─── TASK INPUT
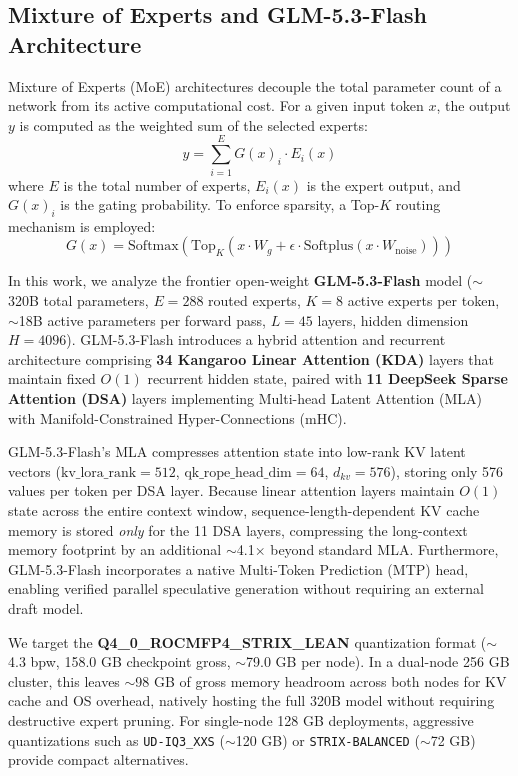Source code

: \documentclass[11pt,a4paper]{article}
\begin{document}
\subsection{Mixture of Experts and GLM-5.3-Flash Architecture}
Mixture of Experts (MoE) architectures decouple the total parameter count of a network from its active computational cost. For a given input token $x$, the output $y$ is computed as the weighted sum of the selected experts:
\begin{equation}
    y = \sum_{i=1}^{E} G(x)_i \cdot E_i(x)
\end{equation}
where $E$ is the total number of experts, $E_i(x)$ is the expert output, and $G(x)_i$ is the gating probability. To enforce sparsity, a Top-$K$ routing mechanism is employed:
\begin{equation}
    G(x) = \text{Softmax}\left(\text{Top}_K(x \cdot W_g + \epsilon \cdot \text{Softplus}(x \cdot W_{\text{noise}}))\right)
\end{equation}

In this work, we analyze the frontier open-weight \textbf{GLM-5.3-Flash} model \cite{glm5} ($\sim$320B total parameters, $E=288$ routed experts, $K=8$ active experts per token, $\sim$18B active parameters per forward pass, $L=45$ layers, hidden dimension $H=4096$). GLM-5.3-Flash introduces a hybrid attention and recurrent architecture comprising \textbf{34 Kangaroo Linear Attention (KDA)} layers that maintain fixed $O(1)$ recurrent hidden state, paired with \textbf{11 DeepSeek Sparse Attention (DSA)} layers implementing Multi-head Latent Attention (MLA) with Manifold-Constrained Hyper-Connections (mHC). 

GLM-5.3-Flash's MLA compresses attention state into low-rank KV latent vectors ($\text{kv\_lora\_rank}=512$, $\text{qk\_rope\_head\_dim}=64$, $d_{kv}=576$), storing only 576 values per token per DSA layer. Because linear attention layers maintain $O(1)$ state across the entire context window, sequence-length-dependent KV cache memory is stored \textit{only} for the 11 DSA layers, compressing the long-context memory footprint by an additional $\sim$4.1$\times$ beyond standard MLA. Furthermore, GLM-5.3-Flash incorporates a native Multi-Token Prediction (MTP) head, enabling verified parallel speculative generation without requiring an external draft model.

We target the \textbf{Q4\_0\_ROCMFP4\_STRIX\_LEAN} quantization format ($\sim$4.3 bpw, 158.0 GB checkpoint gross, $\sim$79.0 GB per node). In a dual-node 256 GB cluster, this leaves $\sim$98 GB of gross memory headroom across both nodes for KV cache and OS overhead, natively hosting the full 320B model without requiring destructive expert pruning. For single-node 128 GB deployments, aggressive quantizations such as \texttt{UD-IQ3\_XXS} ($\sim$120 GB) or \texttt{STRIX-BALANCED} ($\sim$72 GB) provide compact alternatives.
\end{document}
──────
How many of the lines above include the string "active"? Give only the number.

- **OUTPUT BELOW**: 2